Unlike another customer who reviewed this, I definitely don't think this was ghost-written. Dr Linnea is right there, revealing not one iota more than she wants to. I think the "problem" can be seen right in her acknowledgements, when, regarding her publishers, she writes that they "gave me unlimited latitude in what I wanted to say and how I wanted to say it." Sorry, but this book needed much more editorial guidance. She's a physician, not a professional writer, and though this effort is quite passable, it could have been so much better.

The book is informative, educational up to a point, gives a good perspective on "jungle" medicine" vs. the US mainstream practice thereof, and is culturally sensitive. (Though at one point I winced, when she said that the inhabitants, almost all of whom live in abysmal poverty, "seemed happy." This made me think of 19th century slaves in the US who, many contended "seemed happy.") There are a few funny moments, especially when Dr. Linnea describes w/ dead-on accuracy her encounters with the Peruvian bureaucracy, redtape and corruption.

All in all, well worth reading, but don't expect great emotional engagement or gripping human drama.

Rating: 5 stars
Summary: A "must read" for anyone interested in the Amazon
Review: To be honest, I was a little hesitant buying this book. I've read about 15 books on the Amazon and I thought this just might be another recap of the same journeys that I've read about. This was not the case at all. Once I picked up this book, I couldn't put it down. It was so well written, it kept me glued to every page. I couldn't help reading page after page to see what was going to happen next.

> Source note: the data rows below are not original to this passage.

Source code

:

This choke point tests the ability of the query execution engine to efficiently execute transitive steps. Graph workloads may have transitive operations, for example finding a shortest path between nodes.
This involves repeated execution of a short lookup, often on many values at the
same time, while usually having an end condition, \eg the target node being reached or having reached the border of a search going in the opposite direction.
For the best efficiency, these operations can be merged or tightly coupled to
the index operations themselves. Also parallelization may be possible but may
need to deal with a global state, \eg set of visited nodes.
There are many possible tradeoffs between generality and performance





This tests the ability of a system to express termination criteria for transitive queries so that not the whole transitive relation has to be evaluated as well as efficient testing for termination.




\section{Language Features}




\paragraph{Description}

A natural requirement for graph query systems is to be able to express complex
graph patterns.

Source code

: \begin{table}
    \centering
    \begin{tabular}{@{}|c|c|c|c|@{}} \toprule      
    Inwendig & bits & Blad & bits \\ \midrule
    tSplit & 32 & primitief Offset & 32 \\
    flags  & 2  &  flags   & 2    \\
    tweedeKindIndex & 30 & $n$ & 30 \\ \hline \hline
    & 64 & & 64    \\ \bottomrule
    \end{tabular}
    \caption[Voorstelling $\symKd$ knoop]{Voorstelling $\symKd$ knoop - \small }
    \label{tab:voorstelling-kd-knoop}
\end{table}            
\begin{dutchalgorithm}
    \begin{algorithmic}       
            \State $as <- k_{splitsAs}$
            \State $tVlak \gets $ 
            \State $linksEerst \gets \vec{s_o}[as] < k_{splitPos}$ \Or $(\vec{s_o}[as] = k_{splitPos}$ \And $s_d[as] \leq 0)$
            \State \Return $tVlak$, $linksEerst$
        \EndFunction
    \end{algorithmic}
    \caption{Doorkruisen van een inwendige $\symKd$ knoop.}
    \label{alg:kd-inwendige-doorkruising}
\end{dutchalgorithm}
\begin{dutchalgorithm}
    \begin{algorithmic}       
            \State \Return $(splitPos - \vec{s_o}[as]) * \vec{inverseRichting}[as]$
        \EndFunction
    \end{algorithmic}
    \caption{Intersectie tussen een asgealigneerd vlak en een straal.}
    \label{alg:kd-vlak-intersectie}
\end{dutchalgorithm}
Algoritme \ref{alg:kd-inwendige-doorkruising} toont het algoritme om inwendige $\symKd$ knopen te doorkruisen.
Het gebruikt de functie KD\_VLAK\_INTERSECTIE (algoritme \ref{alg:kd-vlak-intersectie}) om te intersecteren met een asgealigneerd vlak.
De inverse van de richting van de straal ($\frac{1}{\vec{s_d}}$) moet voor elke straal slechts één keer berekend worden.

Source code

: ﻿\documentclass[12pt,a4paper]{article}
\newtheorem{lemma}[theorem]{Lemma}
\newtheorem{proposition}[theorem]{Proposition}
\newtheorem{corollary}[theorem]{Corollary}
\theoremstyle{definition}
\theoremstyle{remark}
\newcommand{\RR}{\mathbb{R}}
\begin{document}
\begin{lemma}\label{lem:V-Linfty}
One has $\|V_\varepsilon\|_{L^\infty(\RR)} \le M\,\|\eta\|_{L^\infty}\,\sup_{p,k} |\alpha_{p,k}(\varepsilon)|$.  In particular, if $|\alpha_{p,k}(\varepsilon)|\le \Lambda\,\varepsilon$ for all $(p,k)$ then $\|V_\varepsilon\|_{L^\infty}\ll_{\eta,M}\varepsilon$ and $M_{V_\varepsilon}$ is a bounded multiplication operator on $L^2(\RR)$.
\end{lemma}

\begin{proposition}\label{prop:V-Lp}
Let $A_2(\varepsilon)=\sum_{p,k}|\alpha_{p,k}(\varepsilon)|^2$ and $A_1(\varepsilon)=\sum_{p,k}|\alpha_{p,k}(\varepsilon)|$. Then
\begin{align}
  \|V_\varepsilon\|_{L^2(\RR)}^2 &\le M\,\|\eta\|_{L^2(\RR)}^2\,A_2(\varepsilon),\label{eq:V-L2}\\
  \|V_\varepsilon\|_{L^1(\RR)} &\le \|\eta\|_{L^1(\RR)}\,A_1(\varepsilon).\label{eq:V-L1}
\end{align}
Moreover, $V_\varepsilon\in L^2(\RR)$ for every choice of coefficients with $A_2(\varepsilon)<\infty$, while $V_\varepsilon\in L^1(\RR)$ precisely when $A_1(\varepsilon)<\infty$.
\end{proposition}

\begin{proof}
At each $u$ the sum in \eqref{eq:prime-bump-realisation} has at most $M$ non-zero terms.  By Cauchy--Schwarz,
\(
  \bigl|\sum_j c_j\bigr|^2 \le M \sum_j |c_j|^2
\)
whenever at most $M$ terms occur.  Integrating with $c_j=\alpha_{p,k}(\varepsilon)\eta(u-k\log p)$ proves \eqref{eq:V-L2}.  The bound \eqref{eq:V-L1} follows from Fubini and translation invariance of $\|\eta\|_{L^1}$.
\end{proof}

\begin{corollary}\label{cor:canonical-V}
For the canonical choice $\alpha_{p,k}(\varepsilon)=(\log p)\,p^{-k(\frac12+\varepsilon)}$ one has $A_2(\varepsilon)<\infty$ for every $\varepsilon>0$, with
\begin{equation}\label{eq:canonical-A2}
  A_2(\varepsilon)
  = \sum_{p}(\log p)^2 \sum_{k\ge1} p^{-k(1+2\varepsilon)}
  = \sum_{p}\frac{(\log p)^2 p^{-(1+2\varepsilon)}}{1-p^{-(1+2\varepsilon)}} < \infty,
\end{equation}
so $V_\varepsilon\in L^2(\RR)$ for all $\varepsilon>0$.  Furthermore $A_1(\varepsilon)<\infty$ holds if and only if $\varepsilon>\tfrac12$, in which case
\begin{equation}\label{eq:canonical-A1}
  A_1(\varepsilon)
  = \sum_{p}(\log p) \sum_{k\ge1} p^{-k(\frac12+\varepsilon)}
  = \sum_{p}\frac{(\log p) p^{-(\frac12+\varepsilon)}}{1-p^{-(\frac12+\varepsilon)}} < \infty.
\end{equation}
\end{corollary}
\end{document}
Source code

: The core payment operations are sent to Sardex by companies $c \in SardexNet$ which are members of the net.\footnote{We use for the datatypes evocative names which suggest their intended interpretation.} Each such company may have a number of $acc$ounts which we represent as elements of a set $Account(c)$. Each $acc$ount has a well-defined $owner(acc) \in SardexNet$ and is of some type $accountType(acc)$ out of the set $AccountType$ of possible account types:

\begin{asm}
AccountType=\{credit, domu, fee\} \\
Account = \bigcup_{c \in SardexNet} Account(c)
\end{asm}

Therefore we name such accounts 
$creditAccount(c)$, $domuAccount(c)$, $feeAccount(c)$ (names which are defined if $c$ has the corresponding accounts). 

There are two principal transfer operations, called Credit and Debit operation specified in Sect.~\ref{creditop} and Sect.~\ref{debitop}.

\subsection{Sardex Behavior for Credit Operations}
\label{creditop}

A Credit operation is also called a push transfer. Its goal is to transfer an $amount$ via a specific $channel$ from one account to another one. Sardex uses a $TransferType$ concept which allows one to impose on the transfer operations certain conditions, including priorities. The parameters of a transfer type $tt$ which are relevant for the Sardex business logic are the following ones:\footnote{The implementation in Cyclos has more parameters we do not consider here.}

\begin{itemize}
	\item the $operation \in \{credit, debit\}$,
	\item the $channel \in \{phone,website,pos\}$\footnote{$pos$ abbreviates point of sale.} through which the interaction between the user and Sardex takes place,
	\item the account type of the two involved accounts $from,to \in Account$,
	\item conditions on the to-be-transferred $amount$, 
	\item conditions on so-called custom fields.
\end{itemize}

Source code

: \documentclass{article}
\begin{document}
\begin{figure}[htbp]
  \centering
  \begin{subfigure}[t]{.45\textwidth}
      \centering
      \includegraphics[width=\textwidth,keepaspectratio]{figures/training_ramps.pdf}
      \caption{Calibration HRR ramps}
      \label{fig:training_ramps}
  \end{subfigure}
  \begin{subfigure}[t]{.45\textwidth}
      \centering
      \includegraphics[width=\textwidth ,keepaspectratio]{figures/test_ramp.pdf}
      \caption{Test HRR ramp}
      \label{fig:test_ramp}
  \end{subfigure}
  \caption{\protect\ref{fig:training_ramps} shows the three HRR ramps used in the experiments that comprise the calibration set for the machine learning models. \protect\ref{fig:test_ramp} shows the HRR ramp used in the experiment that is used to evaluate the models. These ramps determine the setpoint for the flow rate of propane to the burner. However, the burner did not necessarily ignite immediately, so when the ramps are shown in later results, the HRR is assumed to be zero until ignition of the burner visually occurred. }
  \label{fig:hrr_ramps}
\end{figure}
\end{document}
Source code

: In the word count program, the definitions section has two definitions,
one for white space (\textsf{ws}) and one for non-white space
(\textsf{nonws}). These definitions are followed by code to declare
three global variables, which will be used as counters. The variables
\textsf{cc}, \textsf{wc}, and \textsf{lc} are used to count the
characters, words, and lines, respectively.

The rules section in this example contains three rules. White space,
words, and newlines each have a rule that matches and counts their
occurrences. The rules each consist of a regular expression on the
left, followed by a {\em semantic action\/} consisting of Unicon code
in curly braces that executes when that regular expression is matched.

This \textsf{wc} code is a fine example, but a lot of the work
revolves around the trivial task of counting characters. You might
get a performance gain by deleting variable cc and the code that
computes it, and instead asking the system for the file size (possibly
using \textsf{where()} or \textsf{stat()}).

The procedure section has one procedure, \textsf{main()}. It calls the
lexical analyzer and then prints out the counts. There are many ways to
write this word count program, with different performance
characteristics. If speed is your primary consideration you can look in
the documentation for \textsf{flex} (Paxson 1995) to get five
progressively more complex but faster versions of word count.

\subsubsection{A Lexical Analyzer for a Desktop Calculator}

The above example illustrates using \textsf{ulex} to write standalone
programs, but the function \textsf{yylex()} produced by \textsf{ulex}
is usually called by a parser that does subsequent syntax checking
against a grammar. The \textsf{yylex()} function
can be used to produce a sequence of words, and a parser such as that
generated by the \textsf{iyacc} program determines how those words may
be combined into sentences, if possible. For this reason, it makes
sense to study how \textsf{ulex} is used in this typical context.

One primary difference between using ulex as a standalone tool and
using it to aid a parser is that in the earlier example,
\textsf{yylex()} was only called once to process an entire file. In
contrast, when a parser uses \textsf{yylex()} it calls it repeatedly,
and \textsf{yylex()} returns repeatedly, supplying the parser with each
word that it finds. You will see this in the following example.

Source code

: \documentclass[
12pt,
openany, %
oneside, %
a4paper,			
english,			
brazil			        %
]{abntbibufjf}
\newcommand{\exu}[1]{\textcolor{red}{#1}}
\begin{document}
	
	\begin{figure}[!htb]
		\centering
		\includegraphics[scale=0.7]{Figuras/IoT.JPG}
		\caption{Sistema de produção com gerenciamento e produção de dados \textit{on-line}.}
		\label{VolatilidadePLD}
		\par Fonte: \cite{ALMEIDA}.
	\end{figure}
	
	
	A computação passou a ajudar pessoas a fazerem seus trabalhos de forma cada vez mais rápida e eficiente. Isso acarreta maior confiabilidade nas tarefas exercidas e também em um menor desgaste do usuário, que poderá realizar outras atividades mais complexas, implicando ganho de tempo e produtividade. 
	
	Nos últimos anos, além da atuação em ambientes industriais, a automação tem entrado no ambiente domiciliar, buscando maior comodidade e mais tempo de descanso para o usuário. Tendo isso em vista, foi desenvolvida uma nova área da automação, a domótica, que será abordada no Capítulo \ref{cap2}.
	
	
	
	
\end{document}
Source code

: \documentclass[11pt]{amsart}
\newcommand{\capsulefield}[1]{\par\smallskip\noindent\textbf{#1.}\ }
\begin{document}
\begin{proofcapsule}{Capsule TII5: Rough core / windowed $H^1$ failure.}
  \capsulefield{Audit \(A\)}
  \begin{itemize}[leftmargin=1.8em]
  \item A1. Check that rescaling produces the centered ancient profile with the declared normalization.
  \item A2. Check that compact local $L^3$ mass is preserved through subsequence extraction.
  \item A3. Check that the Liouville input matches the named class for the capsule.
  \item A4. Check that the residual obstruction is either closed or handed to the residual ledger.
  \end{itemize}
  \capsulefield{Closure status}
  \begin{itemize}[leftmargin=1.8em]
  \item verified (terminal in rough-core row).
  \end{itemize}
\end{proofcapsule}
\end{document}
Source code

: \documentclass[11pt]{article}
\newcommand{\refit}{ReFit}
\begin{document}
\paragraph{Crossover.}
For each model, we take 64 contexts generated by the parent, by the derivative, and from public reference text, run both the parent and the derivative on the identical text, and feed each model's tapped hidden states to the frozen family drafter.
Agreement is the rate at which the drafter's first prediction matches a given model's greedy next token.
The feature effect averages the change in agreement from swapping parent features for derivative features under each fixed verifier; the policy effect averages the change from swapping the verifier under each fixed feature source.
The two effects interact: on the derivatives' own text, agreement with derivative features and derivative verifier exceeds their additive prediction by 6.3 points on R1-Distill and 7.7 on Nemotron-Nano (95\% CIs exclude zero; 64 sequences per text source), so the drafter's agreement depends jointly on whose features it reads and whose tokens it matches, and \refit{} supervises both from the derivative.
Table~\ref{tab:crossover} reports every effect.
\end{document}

I have visited the area that the author was working in and her story made me feel as though I was back in the jungle with her, experiencing all that she wrote about. I felt connected to her and the way she viewed the U.S. after vacationing in Peru. Although she doesn't come right out and "badmouth" the US, she does point out just how many comforts we take advantage of. She eludes to the emptiness we feel as Americans, having every material possession known to man, and still being unhappy. She discusses her hesitantcy to leave her American life behind in pursuit of a dream that seemed crazy at in point. In the final analysis, her story is a perfect example of how one person can make a difference.